On Friday, the National Taxpayers Union published data showing how Back To School Season Highlights High Cost of Import Taxes, including the great graphic below. Sadly, even those high tariffs are understated because they don’t account for the impacts of GSP expiration. NTU’s selected products faced at least $120 million in extra tariff payments in 2021, raising the real tariff rates faced even higher.

This stems from a reporting quirk that most people may not know: because tariffs paid during GSP lapses have always been refunded after renewal, the Census Bureau reports $0 in “calculated duties” for any product claiming GSP even though companies must pay the tariffs to import. NTU’s underlying data helps us show which products faced significantly higher tariffs:

  • Backpacks: 28.4% real average tariff. Backpacks faced $50 million in extra tariffs due to GSP expiration in 2021, raising tariffs paid to $286 million on a little over $1 billion in total imports.
  • Gym bags and similar products: 28.1% real average tariff. These products faced $49 million in extra tariffs due to GSP expiration in 2021, raising tariffs paid to $273 million on $970 million in total imports.
  • Pencils: 6.2% real average tariff. Pencils faced $3.4 million in extra tariffs due to GSP expiration in 2021, raising tariffs paid to $13 million on a little over $200 million in total imports, well above the 4.6% tariff implied by the official data.
  • Electric guitars: 5.7% real average tariff. Flutes were in the graphic, but not a big GSP import last year. However, more than a quarter of all U.S. electric guitar imports claimed GSP, and they faced $4.6 million in extra tariffs due to GSP expiration in 2021. Total tariffs paid were $18 million on $310 million in total imports for a real average tariff that is almost 40% higher than the 4.2% rate implied by the official data.
  • Bicycles: GSP-claiming products faced $15 million in extra tariffs due to GSP expiration in 2021. However, many bicycles from Cambodia did not claim GSP in the early months of 2021 especially, so the impact is bigger (more than $15 million in tariffs are likely eligible for refunds).

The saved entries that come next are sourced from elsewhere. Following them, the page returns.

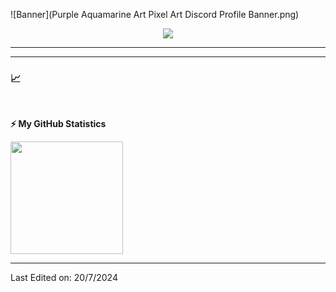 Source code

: ![Banner](Purple Aquamarine Art Pixel Art Discord Profile Banner.png)

<!-- visitor counter -->
<p align="center"> 
  <img src="https://profile-counter.glitch.me/je-deve/count.svg" />
</p>


<!-- About me -->
<p>

</p>


<!-- Languages and tools -->

</p>

---

<!-- Latest articles -->



---
<!-- Stats -->
<h3>📈 </h3>


<!--END_SECTION:waka-->
<br />

<!-- GitHub stats -->
<b>⚡ My GitHub Statistics</b>

<p>
<!-- GitHub Stats -->
<img height="180em" src="https://github-readme-stats.vercel.app/api?username=je-deve&show_icons=true&hide_border=true" />


---

Last Edited on: 20/7/2024
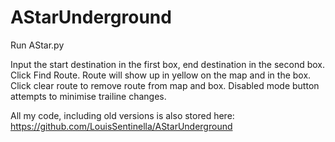 # AStarUnderground

Run AStar.py

Input the start destination in the first box, end destination in the second box.
Click Find Route. 
Route will show up in yellow on the map and in the box.
Click clear route to remove route from map and box.
Disabled mode button attempts to minimise trailine changes.

All my code, including old versions is also stored here: 
https://github.com/LouisSentinella/AStarUnderground

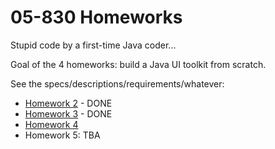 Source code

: 05-830 Homeworks
================

Stupid code by a first-time Java coder...

Goal of the 4 homeworks: build a Java UI toolkit from scratch.

See the specs/descriptions/requirements/whatever:
* [Homework 2](http://www.cs.cmu.edu/~bam/uicourse/830spring13/homework_2.html) - DONE
* [Homework 3](http://www.cs.cmu.edu/~bam/uicourse/830spring13/homework_3.html) - DONE
* [Homework 4](http://www.cs.cmu.edu/~bam/uicourse/830spring13/homework_4.html)
* Homework 5: TBA


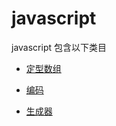 # javascript

javascript 包含以下类目

- [定型数组](./typedArray.md)

- [编码](./encode.md)

- [生成器](./generator)
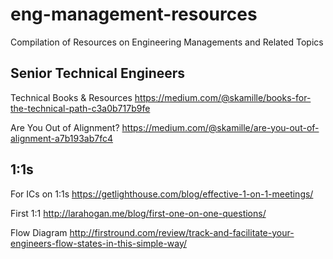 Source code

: # eng-management-resources
Compilation of Resources on Engineering Managements and Related Topics

## Senior Technical Engineers
Technical Books & Resources 
https://medium.com/@skamille/books-for-the-technical-path-c3a0b717b9fe

Are You Out of Alignment? 
https://medium.com/@skamille/are-you-out-of-alignment-a7b193ab7fc4

## 1:1s 
For ICs on 1:1s
https://getlighthouse.com/blog/effective-1-on-1-meetings/

First 1:1
http://larahogan.me/blog/first-one-on-one-questions/ 

Flow Diagram
http://firstround.com/review/track-and-facilitate-your-engineers-flow-states-in-this-simple-way/
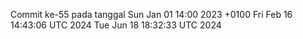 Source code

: Commit ke-55 pada tanggal Sun Jan 01 14:00 2023 +0100
Fri Feb 16 14:43:06 UTC 2024
Tue Jun 18 18:32:33 UTC 2024
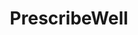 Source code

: ---
title: "PrescribeWell"
image: "/img/solutions/fluent/PrescribeWell.jpg"
type: "medigy-clients"
weight: 5
--- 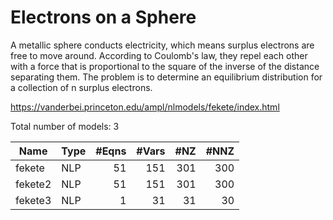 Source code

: # Electrons on a Sphere

A metallic sphere conducts electricity, which means surplus electrons are free to move around. According to Coulomb's law, they repel each other with a force that is proportional to the square of the inverse of the distance separating them. The problem is to determine an equilibrium distribution for a collection of n surplus electrons.

https://vanderbei.princeton.edu/ampl/nlmodels/fekete/index.html

Total number of models:   3

| Name         | Type | #Eqns | #Vars | #NZ  | #NNZ |
|--------------|------|------:|------:|-----:|-----:|
| fekete       | NLP  | 51    | 151   | 301  | 300  |
| fekete2      | NLP  | 51    | 151   | 301  | 300  |
| fekete3      | NLP  | 1     | 31    | 31   | 30   |
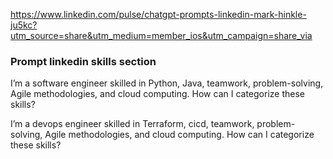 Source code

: 

https://www.linkedin.com/pulse/chatgpt-prompts-linkedin-mark-hinkle-ju5kc?utm_source=share&utm_medium=member_ios&utm_campaign=share_via

### Prompt linkedin skills section
I’m a software engineer skilled in Python, Java, teamwork, problem-solving, Agile methodologies, and cloud computing. How can I categorize these skills?

I’m a devops engineer skilled in Terraform, cicd, teamwork, problem-solving, Agile methodologies, and cloud computing. How can I categorize these skills? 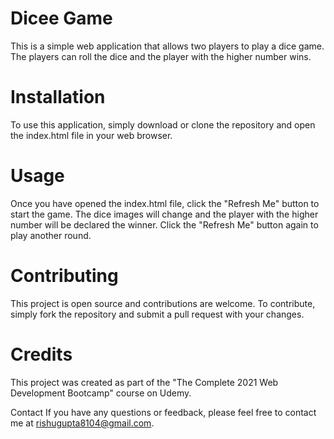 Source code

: # Dicee Game
This is a simple web application that allows two players to play a dice game. The players can roll the dice and the player with the higher number wins.

# Installation
To use this application, simply download or clone the repository and open the index.html file in your web browser.

# Usage
Once you have opened the index.html file, click the "Refresh Me" button to start the game. The dice images will change and the player with the higher number will be declared the winner. Click the "Refresh Me" button again to play another round.

# Contributing
This project is open source and contributions are welcome. To contribute, simply fork the repository and submit a pull request with your changes.

# Credits
This project was created as part of the "The Complete 2021 Web Development Bootcamp" course on Udemy.

Contact
If you have any questions or feedback, please feel free to contact me at rishugupta8104@gmail.com.
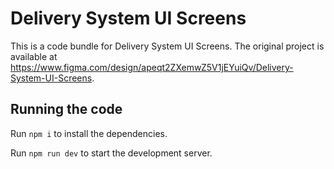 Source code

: 
  # Delivery System UI Screens

  This is a code bundle for Delivery System UI Screens. The original project is available at https://www.figma.com/design/apeqt2ZXemwZ5V1jEYuiQv/Delivery-System-UI-Screens.

  ## Running the code

  Run `npm i` to install the dependencies.

  Run `npm run dev` to start the development server.
   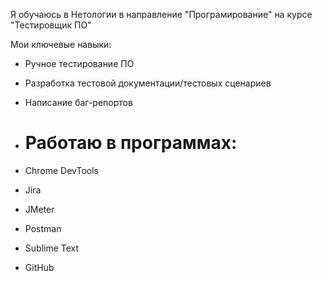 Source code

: Я обучаюсь в Нетологии в направление "Програмирование" на курсе "Тестировщик ПО"

Мои ключевые навыки:
- Ручное тестирование ПО
- Разработка тестовой документации/тестовых сценариев
- Написание баг-репортов
  
- # Работаю в программах:
- Chrome DevTools
- Jira
- JMeter
- Postman
- Sublime Text
- GitHub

Given the claiming issue, it is impossible to know the “real vs reported” until companies can file refund claims, but it is tens of millions of dollars in extra tariffs.

The NTU graphic used 2021 data – so we did too – but GSP expiration’s harm on “Back to School 2022” is likely even bigger. The share of imports from the world claiming GSP for many of these products is rising as companies seek to diversify sources out of China. The share of backpack imports from the world claiming GSP rose from 28% in 2021 to 32% in the first half of 2022, “gym bag” products rose from 26% to 32%, and pencils rose from 27% to 30%.

Similarly, while only 1.5% of flutes claimed GSP in 2021, that figure rose to 12.5% in the first half of 2022. GSP imports of flutes have averaged $272,000 per month in 2022, versus $255,000 in all of 2021.

Extra tariffs on flutes and all those other products may not be noticed by policymakers, but there are surely some parents out there wondering why it costs so much to buy a new flute this year. Congress can help alleviate these pressures – or at least for Halloween and holiday shopping – by renewing GSP when it returns in September.